Here are some examples
china: In capitalized form, it refers to a country; in lowercase form, it refers to a form of porcelain or dishware made thereof. aids: Aids are helpful, AIDS certainly is not. ira: Ira is a male first name (as in Ira Glass), IRA is the Irish Republican Army. it: ‘it’ is a pronoun in English and IT is an abbreviation for Information Technology. lox: ‘Lox’ is smoked salmon, and LOX is liquid oxygen. Only one of these is at all good for bagels. dos: DOS is a primordial operating system, and ‘dos’ is spanish for two.
This is complicated somewhat by the fact that words are capitalized at the beginning on sentences, obviously. The customary solution is to search against lowercase but to display to the user the results as they exist in the original document.
A couple of months ago, I wrote some sample stemmers for a class I was taking in the iSchool. I’ve put some of them up on the website.

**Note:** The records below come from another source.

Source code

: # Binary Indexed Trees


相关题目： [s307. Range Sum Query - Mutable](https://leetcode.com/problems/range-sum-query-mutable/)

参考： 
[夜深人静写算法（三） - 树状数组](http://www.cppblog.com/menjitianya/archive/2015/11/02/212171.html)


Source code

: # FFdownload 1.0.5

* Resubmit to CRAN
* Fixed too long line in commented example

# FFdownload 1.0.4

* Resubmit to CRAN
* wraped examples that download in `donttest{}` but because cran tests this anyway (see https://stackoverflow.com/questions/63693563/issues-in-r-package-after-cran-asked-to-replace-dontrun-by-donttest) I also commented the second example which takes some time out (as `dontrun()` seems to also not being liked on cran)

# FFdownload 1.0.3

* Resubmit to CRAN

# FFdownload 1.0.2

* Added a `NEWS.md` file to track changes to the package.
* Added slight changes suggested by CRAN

The stemmers on this site are the Porter and the Lovins stemmer, both implemented in PHP. The Porter stemmer was downloaded from one of the several sites on the internet that have the stemmer, the Lovins stemmer was converted to PHP from the Java version available at SourceForge, copies of the source are available on request.
The stemmers are available here. There’s also a call into the php implementation of the soundex algo that I added to demonstrate some points at some point.

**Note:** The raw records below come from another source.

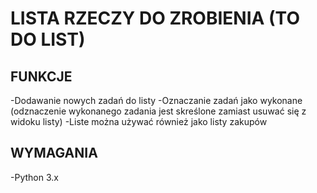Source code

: # LISTA RZECZY DO ZROBIENIA (TO DO LIST) 
## FUNKCJE
-Dodawanie nowych zadań do listy
-Oznaczanie zadań jako wykonane (odznaczenie wykonanego zadania jest skreślone zamiast usuwać się z widoku listy)
-Liste można używać również jako listy zakupów
## WYMAGANIA
-Python 3.x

“hors d’oeuvres funroll-loops” is my new favorite meaningless expression. it sounds completely meaningless, but came up today with regards to a technical problems I’m working on. It’s just ludicrously fun to say, although probably not as funny as ‘boss’ or ‘grody.’
Also, on the subject of hilarity, check out these references to auderves in google.

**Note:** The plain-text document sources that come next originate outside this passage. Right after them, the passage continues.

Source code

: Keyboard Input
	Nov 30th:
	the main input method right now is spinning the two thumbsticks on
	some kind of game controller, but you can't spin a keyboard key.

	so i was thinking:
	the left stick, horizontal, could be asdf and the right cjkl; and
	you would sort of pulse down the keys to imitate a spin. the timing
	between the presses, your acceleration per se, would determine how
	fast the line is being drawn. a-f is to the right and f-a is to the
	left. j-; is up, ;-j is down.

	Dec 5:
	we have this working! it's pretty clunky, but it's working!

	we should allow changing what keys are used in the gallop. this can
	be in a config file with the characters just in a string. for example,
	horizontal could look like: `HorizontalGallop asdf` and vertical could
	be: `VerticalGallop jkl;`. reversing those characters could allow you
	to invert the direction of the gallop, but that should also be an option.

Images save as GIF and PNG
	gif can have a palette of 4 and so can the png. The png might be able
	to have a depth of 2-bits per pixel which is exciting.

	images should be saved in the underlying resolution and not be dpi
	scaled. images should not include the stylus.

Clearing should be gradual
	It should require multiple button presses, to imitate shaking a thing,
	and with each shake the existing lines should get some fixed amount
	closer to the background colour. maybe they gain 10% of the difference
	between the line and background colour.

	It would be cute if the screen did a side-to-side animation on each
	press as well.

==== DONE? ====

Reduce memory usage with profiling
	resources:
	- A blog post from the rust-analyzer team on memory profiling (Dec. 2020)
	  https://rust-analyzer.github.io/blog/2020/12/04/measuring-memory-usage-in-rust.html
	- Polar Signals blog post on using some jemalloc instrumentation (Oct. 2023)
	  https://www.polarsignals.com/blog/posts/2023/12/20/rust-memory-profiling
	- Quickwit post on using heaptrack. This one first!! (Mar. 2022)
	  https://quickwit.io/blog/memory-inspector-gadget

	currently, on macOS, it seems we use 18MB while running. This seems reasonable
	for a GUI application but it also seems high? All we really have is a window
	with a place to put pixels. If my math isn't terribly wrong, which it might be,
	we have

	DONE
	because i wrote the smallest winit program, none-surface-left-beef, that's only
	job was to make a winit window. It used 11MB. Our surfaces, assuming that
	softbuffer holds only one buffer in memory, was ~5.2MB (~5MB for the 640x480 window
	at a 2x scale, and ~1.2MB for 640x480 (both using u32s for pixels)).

Suprisingly, –funroll-loops isn’t the funniest sounding of the gcc options, –malign-double is. Just in case you’re having deus ex machina problems and need to specify your program has an evil twin.
The Wilkins rampage continues with these modifiers for English’s modal auxiliary verbs. These would be attached to a verb (built through Wilkin’s system), notice how the closely related verbs are similar in shape — with just the tip of the tail changed, and the overall collection of verbs are rotations of a single character.
For more detail on modal verbs, go here. It may also amuse you to read RFC 2119: Key Words for Use to Indicate Requirement Levels.
Part of Wilkins’ Essay towards a Real Character… was a numerical system organized along the principles of his classification system. Note that the basic character in all these columns is made up of variances on Wilkins’ glyph representing category ‘Measure’, a subtype of ‘Quantity.’
Here’s a picture of the top-level categories back for your amusements, measure is in the middle category about halfway down.
Also note that the power of 10 for the particular number being represented is given as a modifier in the lower right corner of the number.
i was cleaning out the old corprew.org blog today, and i figured adding this post here would be amusing, i think a lot of it is still truish.
For the last while, I’ve been astounded that everyone who sets out to create an open source content management system either creates a blogging tool or a slashdot clone. It is really strange, and I don’t know why those are seen as replacements for general-purpose CMSs.
Anyway, I found this discussion of same over at kalsey.com interesting, as it has a more or less current analysis of the issues at hand.
At some point, I hope to go to the information school at the UDub, and I will not contribute to open source content management for obvious reasons, but it is interesting to see where these systems go. My own assumptions about what a content management system is supposed to do is shaped by several years of work and thinking, but it is definitely thinking about different things.